- **What the task requires**:
The entries below should be quoted exactly, with no pictures carried over.

- **Saved data entries**:
—————
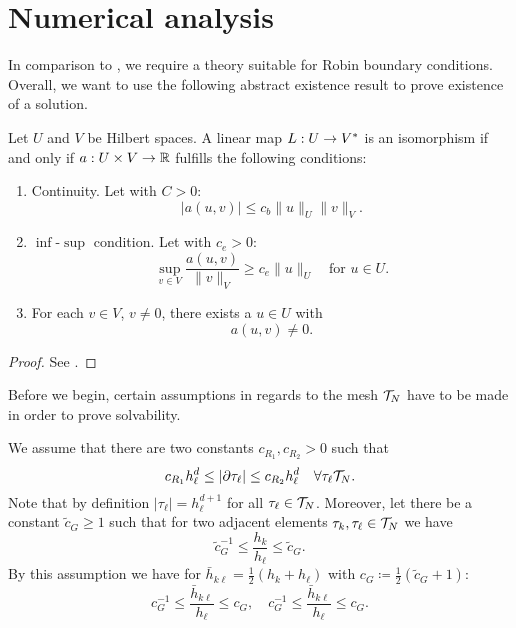 \documentclass[../thesis.tex]{subfiles}
\begin{document}
\section{Numerical analysis}
In comparison to \cite{Neumueller}, we require a theory suitable for Robin boundary conditions.
Overall, we want to use the following abstract existence result to prove existence of a solution.
\begin{theorem}
\label{thm:Necas-Babuska}
Let $U$ and $V$ be Hilbert spaces. A linear map $L : U \to V^*$ is an isomorphism if and only if $a : U \times V \to \mathbb{R}$ fulfills the following conditions:
\begin{enumerate}
\item Continuity. Let with $C > 0$:
\[
	| a(u, v) | \leq c_b \| u \|_U \| v \|_V.
\]
\item $\inf$-$\sup$ condition. Let with $c_e > 0$:
\[
	\sup_{v \in V} \frac{a(u, v)}{\| v \|_V} \geq c_e \| u \|_U \quad \text{for } u \in U.
\] 
\item For each $v \in V$, $v \neq 0$, there exists a $u \in U$ with
\[
	a(u, v) \neq 0.
\]
\end{enumerate}
\begin{proof}
See \cite[3.6 Satz]{Braess}.
\end{proof}
\end{theorem}
Before we begin, certain assumptions in regards to the mesh $\mathcal{T}_N$ have to be made in order to prove solvability.
\begin{assumption}
\label{as:mesh-assumptions}
We assume that there are two constants $c_{R_1}, c_{R_2} > 0$ such that
\[
	c_{R_1} h_\ell^d \leq |\partial \tau_\ell| \leq c_{R_2} h_\ell^d \quad \forall \tau_\ell \mathcal{T}_N.
\]
Note that by definition $|\tau_\ell| = h_\ell^{d+1}$ for all $\tau_\ell \in \mathcal{T}_N$.
Moreover, let there be a constant $\tilde{c}_G \geq 1$ such that for two adjacent elements $\tau_k, \tau_\ell \in \mathcal{T}_N$ we have
\[
	\tilde{c}_G^{-1} \leq \frac{h_k}{h_\ell} \leq \tilde{c}_G.
\]
By this assumption we have for $\bar{h}_{k\ell} = \frac{1}{2} (h_k + h_\ell)$ with $c_G \coloneqq \frac{1}{2} (\tilde{c}_G + 1)$:
\[
	c_G^{-1} \leq \frac{\bar{h}_{k\ell}}{h_\ell} \leq c_G, \quad c_G^{-1} \leq \frac{\bar{h}_{k\ell}}{h_\ell} \leq c_G.
\]
\end{assumption}
\end{document}
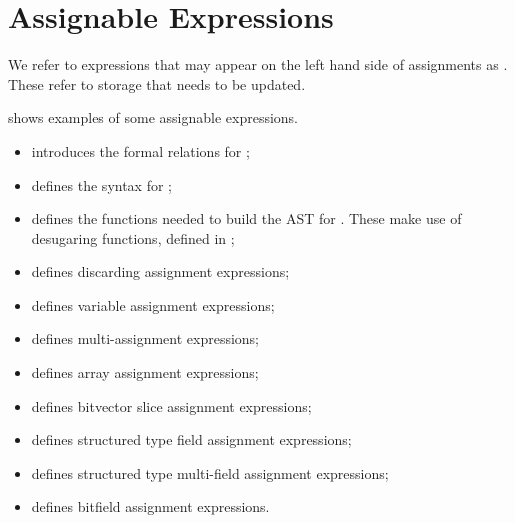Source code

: \chapter{Assignable Expressions\label{chap:AssignableExpressions}}

\hypertarget{def-assignableexpression}{}
We refer to expressions that may appear on the left hand side of assignments as \assignableexpressions.
These refer to storage that needs to be updated.

 shows examples of some assignable expressions.

\ChapterOutline
\begin{itemize}
  \item {} introduces the formal relations for
        \assignableexpressions;
  \item {} defines the syntax for \assignableexpressions;
  \item {} defines the functions needed to build
        the AST for \assignableexpressions{}. These make use of desugaring functions,
        defined in ;
  \item {} defines discarding assignment expressions;
  \item {} defines variable assignment expressions;
  \item {} defines multi-assignment expressions;
  \item {} defines array assignment expressions;
  \item {} defines bitvector slice assignment expressions;
  \item {} defines structured type field assignment expressions;
  \item {} defines structured type multi-field assignment expressions;
  \item {} defines bitfield assignment expressions.
\end{itemize}

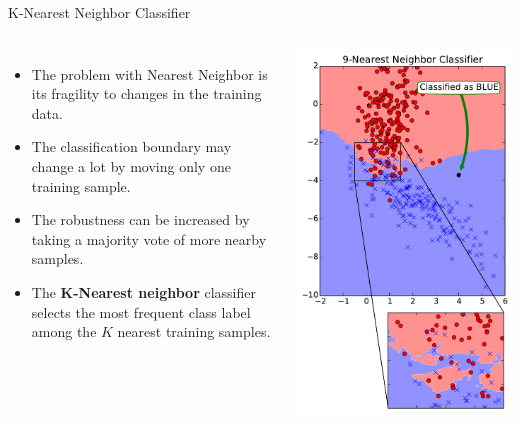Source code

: \documentclass[10pt, aspectratio=169]{beamer} %
\begin{document}
\begin{frame}{K-Nearest Neighbor Classifier}
\begin{columns}
\begin{itemize}
\item The problem with Nearest Neighbor is its fragility to changes in the training data.
\item The classification boundary may change a lot by moving only one training sample.
\item The robustness can be increased by taking a majority vote of more nearby samples.
\item The  \textbf{K-Nearest neighbor} classifier selects the most frequent class label among
the $K$ nearest training samples.
\end{itemize}
\centerline{\includegraphics[width=\columnwidth]{9NN.pdf}}
\end{columns}
\end{frame}
\end{document}

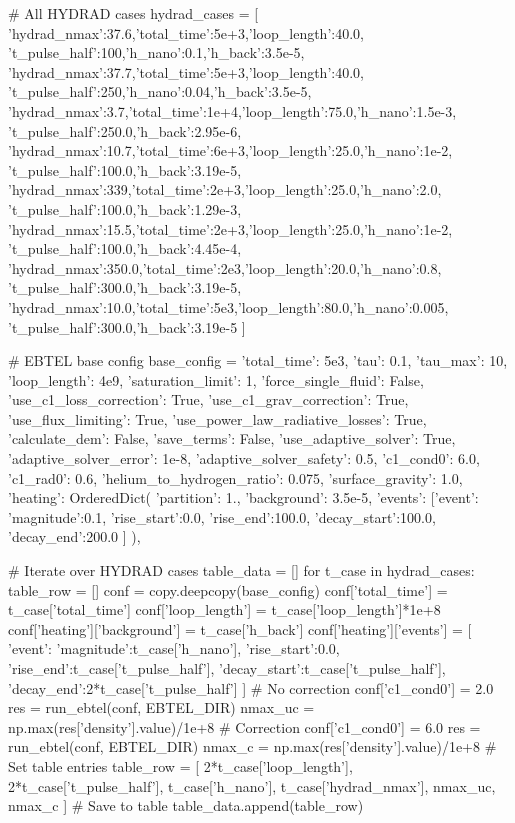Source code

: \begin{pycode}[chapter2]
# All HYDRAD cases 
hydrad_cases = [
    {'hydrad_nmax':37.6,'total_time':5e+3,'loop_length':40.0,
        't_pulse_half':100,'h_nano':0.1,'h_back':3.5e-5},
    {'hydrad_nmax':37.7,'total_time':5e+3,'loop_length':40.0,
        't_pulse_half':250,'h_nano':0.04,'h_back':3.5e-5},
    {'hydrad_nmax':3.7,'total_time':1e+4,'loop_length':75.0,'h_nano':1.5e-3,
        't_pulse_half':250.0,'h_back':2.95e-6},
    {'hydrad_nmax':10.7,'total_time':6e+3,'loop_length':25.0,'h_nano':1e-2, 
        't_pulse_half':100.0,'h_back':3.19e-5},
    {'hydrad_nmax':339,'total_time':2e+3,'loop_length':25.0,'h_nano':2.0,
        't_pulse_half':100.0,'h_back':1.29e-3},
    {'hydrad_nmax':15.5,'total_time':2e+3,'loop_length':25.0,'h_nano':1e-2,
        't_pulse_half':100.0,'h_back':4.45e-4},
    {'hydrad_nmax':350.0,'total_time':2e3,'loop_length':20.0,'h_nano':0.8, 
        't_pulse_half':300.0,'h_back':3.19e-5},
    {'hydrad_nmax':10.0,'total_time':5e3,'loop_length':80.0,'h_nano':0.005,
        't_pulse_half':300.0,'h_back':3.19e-5}
]

# EBTEL base config
base_config = {
    'total_time': 5e3,
    'tau': 0.1,
    'tau_max': 10,
    'loop_length': 4e9,
    'saturation_limit': 1,
    'force_single_fluid': False,
    'use_c1_loss_correction': True,
    'use_c1_grav_correction': True,
    'use_flux_limiting': True,
    'use_power_law_radiative_losses': True,
    'calculate_dem': False,
    'save_terms': False,
    'use_adaptive_solver': True,
    'adaptive_solver_error': 1e-8,
    'adaptive_solver_safety': 0.5,
    'c1_cond0': 6.0,
    'c1_rad0': 0.6,
    'helium_to_hydrogen_ratio': 0.075,
    'surface_gravity': 1.0,
    'heating': OrderedDict({
        'partition': 1.,
        'background': 3.5e-5,
        'events': [{'event':{
            'magnitude':0.1,
            'rise_start':0.0,
            'rise_end':100.0,
            'decay_start':100.0,
            'decay_end':200.0}}
        ]
    }),
}

# Iterate over HYDRAD cases
table_data = []
for t_case in hydrad_cases:
    table_row = []
    conf = copy.deepcopy(base_config)
    conf['total_time'] = t_case['total_time']
    conf['loop_length'] = t_case['loop_length']*1e+8
    conf['heating']['background'] = t_case['h_back']
    conf['heating']['events'] = [
        {'event':{
            'magnitude':t_case['h_nano'],
            'rise_start':0.0,
            'rise_end':t_case['t_pulse_half'],
            'decay_start':t_case['t_pulse_half'],
            'decay_end':2*t_case['t_pulse_half']
        }}]
    # No correction
    conf['c1_cond0'] = 2.0
    res = run_ebtel(conf, EBTEL_DIR)
    nmax_uc = np.max(res['density'].value)/1e+8
    # Correction
    conf['c1_cond0'] = 6.0
    res = run_ebtel(conf, EBTEL_DIR)
    nmax_c = np.max(res['density'].value)/1e+8
    # Set table entries
    table_row = [
        2*t_case['loop_length'],
        2*t_case['t_pulse_half'],
        t_case['h_nano'],
        t_case['hydrad_nmax'],
        nmax_uc,
        nmax_c
    ]
    # Save to table
    table_data.append(table_row)


\end{pycode}
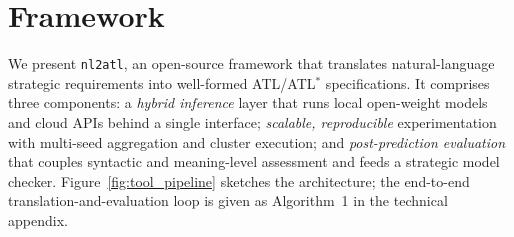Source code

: \section{Framework}
\label{sec:framework}

We present \texttt{nl2atl}, an open-source framework that translates natural-language strategic requirements into well-formed ATL/ATL$^\ast$ specifications. It comprises three components: a \emph{hybrid inference} layer that runs local open-weight models and cloud APIs behind a single interface; \emph{scalable, reproducible} experimentation with multi-seed aggregation and cluster execution; and \emph{post-prediction evaluation} that couples syntactic and meaning-level assessment and feeds a strategic model checker. Figure~\ref{fig:tool_pipeline} sketches the architecture; the end-to-end translation-and-evaluation loop is given as Algorithm~1 in the technical appendix.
—————
- **Result of this task**:
 \documentclass[../thesis.tex]{subfiles}
\begin{document}
\section{Numerical analysis}
In comparison to \cite{Neumueller}, we require a theory suitable for Robin boundary conditions.
Overall, we want to use the following abstract existence result to prove existence of a solution.
\begin{theorem}
\label{thm:Necas-Babuska}
Let $U$ and $V$ be Hilbert spaces. A linear map $L : U \to V^*$ is an isomorphism if and only if $a : U \times V \to \mathbb{R}$ fulfills the following conditions:
\begin{enumerate}
\item Continuity. Let with $C > 0$:
\[
	| a(u, v) | \leq c_b \| u \|_U \| v \|_V.
\]
\item $\inf$-$\sup$ condition. Let with $c_e > 0$:
\[
	\sup_{v \in V} \frac{a(u, v)}{\| v \|_V} \geq c_e \| u \|_U \quad \text{for } u \in U.
\] 
\item For each $v \in V$, $v \neq 0$, there exists a $u \in U$ with
\[
	a(u, v) \neq 0.
\]
\end{enumerate}
\begin{proof}
See \cite[3.6 Satz]{Braess}.
\end{proof}
\end{theorem}
Before we begin, certain assumptions in regards to the mesh $\mathcal{T}_N$ have to be made in order to prove solvability.
\begin{assumption}
\label{as:mesh-assumptions}
We assume that there are two constants $c_{R_1}, c_{R_2} > 0$ such that
\[
	c_{R_1} h_\ell^d \leq |\partial \tau_\ell| \leq c_{R_2} h_\ell^d \quad \forall \tau_\ell \mathcal{T}_N.
\]
Note that by definition $|\tau_\ell| = h_\ell^{d+1}$ for all $\tau_\ell \in \mathcal{T}_N$.
Moreover, let there be a constant $\tilde{c}_G \geq 1$ such that for two adjacent elements $\tau_k, \tau_\ell \in \mathcal{T}_N$ we have
\[
	\tilde{c}_G^{-1} \leq \frac{h_k}{h_\ell} \leq \tilde{c}_G.
\]
By this assumption we have for $\bar{h}_{k\ell} = \frac{1}{2} (h_k + h_\ell)$ with $c_G \coloneqq \frac{1}{2} (\tilde{c}_G + 1)$:
\[
	c_G^{-1} \leq \frac{\bar{h}_{k\ell}}{h_\ell} \leq c_G, \quad c_G^{-1} \leq \frac{\bar{h}_{k\ell}}{h_\ell} \leq c_G.
\]
\end{assumption}
\end{document}
Source code

: \chapter{Assignable Expressions\label{chap:AssignableExpressions}}

\hypertarget{def-assignableexpression}{}
We refer to expressions that may appear on the left hand side of assignments as \assignableexpressions.
These refer to storage that needs to be updated.

 shows examples of some assignable expressions.

\ChapterOutline
\begin{itemize}
  \item {} introduces the formal relations for
        \assignableexpressions;
  \item {} defines the syntax for \assignableexpressions;
  \item {} defines the functions needed to build
        the AST for \assignableexpressions{}. These make use of desugaring functions,
        defined in ;
  \item {} defines discarding assignment expressions;
  \item {} defines variable assignment expressions;
  \item {} defines multi-assignment expressions;
  \item {} defines array assignment expressions;
  \item {} defines bitvector slice assignment expressions;
  \item {} defines structured type field assignment expressions;
  \item {} defines structured type multi-field assignment expressions;
  \item {} defines bitfield assignment expressions.
\end{itemize}

Source code

: \documentclass[10pt, aspectratio=169]{beamer} %
\begin{document}
\begin{frame}{K-Nearest Neighbor Classifier}
\begin{columns}
\begin{itemize}
\item The problem with Nearest Neighbor is its fragility to changes in the training data.
\item The classification boundary may change a lot by moving only one training sample.
\item The robustness can be increased by taking a majority vote of more nearby samples.
\item The  \textbf{K-Nearest neighbor} classifier selects the most frequent class label among
the $K$ nearest training samples.
\end{itemize}
\centerline{\includegraphics[width=\columnwidth]{9NN.pdf}}
\end{columns}
\end{frame}
\end{document}

Source code

: \begin{pycode}[chapter2]
# All HYDRAD cases 
hydrad_cases = [
    {'hydrad_nmax':37.6,'total_time':5e+3,'loop_length':40.0,
        't_pulse_half':100,'h_nano':0.1,'h_back':3.5e-5},
    {'hydrad_nmax':37.7,'total_time':5e+3,'loop_length':40.0,
        't_pulse_half':250,'h_nano':0.04,'h_back':3.5e-5},
    {'hydrad_nmax':3.7,'total_time':1e+4,'loop_length':75.0,'h_nano':1.5e-3,
        't_pulse_half':250.0,'h_back':2.95e-6},
    {'hydrad_nmax':10.7,'total_time':6e+3,'loop_length':25.0,'h_nano':1e-2, 
        't_pulse_half':100.0,'h_back':3.19e-5},
    {'hydrad_nmax':339,'total_time':2e+3,'loop_length':25.0,'h_nano':2.0,
        't_pulse_half':100.0,'h_back':1.29e-3},
    {'hydrad_nmax':15.5,'total_time':2e+3,'loop_length':25.0,'h_nano':1e-2,
        't_pulse_half':100.0,'h_back':4.45e-4},
    {'hydrad_nmax':350.0,'total_time':2e3,'loop_length':20.0,'h_nano':0.8, 
        't_pulse_half':300.0,'h_back':3.19e-5},
    {'hydrad_nmax':10.0,'total_time':5e3,'loop_length':80.0,'h_nano':0.005,
        't_pulse_half':300.0,'h_back':3.19e-5}
]

# EBTEL base config
base_config = {
    'total_time': 5e3,
    'tau': 0.1,
    'tau_max': 10,
    'loop_length': 4e9,
    'saturation_limit': 1,
    'force_single_fluid': False,
    'use_c1_loss_correction': True,
    'use_c1_grav_correction': True,
    'use_flux_limiting': True,
    'use_power_law_radiative_losses': True,
    'calculate_dem': False,
    'save_terms': False,
    'use_adaptive_solver': True,
    'adaptive_solver_error': 1e-8,
    'adaptive_solver_safety': 0.5,
    'c1_cond0': 6.0,
    'c1_rad0': 0.6,
    'helium_to_hydrogen_ratio': 0.075,
    'surface_gravity': 1.0,
    'heating': OrderedDict({
        'partition': 1.,
        'background': 3.5e-5,
        'events': [{'event':{
            'magnitude':0.1,
            'rise_start':0.0,
            'rise_end':100.0,
            'decay_start':100.0,
            'decay_end':200.0}}
        ]
    }),
}

# Iterate over HYDRAD cases
table_data = []
for t_case in hydrad_cases:
    table_row = []
    conf = copy.deepcopy(base_config)
    conf['total_time'] = t_case['total_time']
    conf['loop_length'] = t_case['loop_length']*1e+8
    conf['heating']['background'] = t_case['h_back']
    conf['heating']['events'] = [
        {'event':{
            'magnitude':t_case['h_nano'],
            'rise_start':0.0,
            'rise_end':t_case['t_pulse_half'],
            'decay_start':t_case['t_pulse_half'],
            'decay_end':2*t_case['t_pulse_half']
        }}]
    # No correction
    conf['c1_cond0'] = 2.0
    res = run_ebtel(conf, EBTEL_DIR)
    nmax_uc = np.max(res['density'].value)/1e+8
    # Correction
    conf['c1_cond0'] = 6.0
    res = run_ebtel(conf, EBTEL_DIR)
    nmax_c = np.max(res['density'].value)/1e+8
    # Set table entries
    table_row = [
        2*t_case['loop_length'],
        2*t_case['t_pulse_half'],
        t_case['h_nano'],
        t_case['hydrad_nmax'],
        nmax_uc,
        nmax_c
    ]
    # Save to table
    table_data.append(table_row)


\end{pycode}
Source code

: \section{Framework}
\label{sec:framework}

We present \texttt{nl2atl}, an open-source framework that translates natural-language strategic requirements into well-formed ATL/ATL$^\ast$ specifications. It comprises three components: a \emph{hybrid inference} layer that runs local open-weight models and cloud APIs behind a single interface; \emph{scalable, reproducible} experimentation with multi-seed aggregation and cluster execution; and \emph{post-prediction evaluation} that couples syntactic and meaning-level assessment and feeds a strategic model checker. Figure~\ref{fig:tool_pipeline} sketches the architecture; the end-to-end translation-and-evaluation loop is given as Algorithm~1 in the technical appendix.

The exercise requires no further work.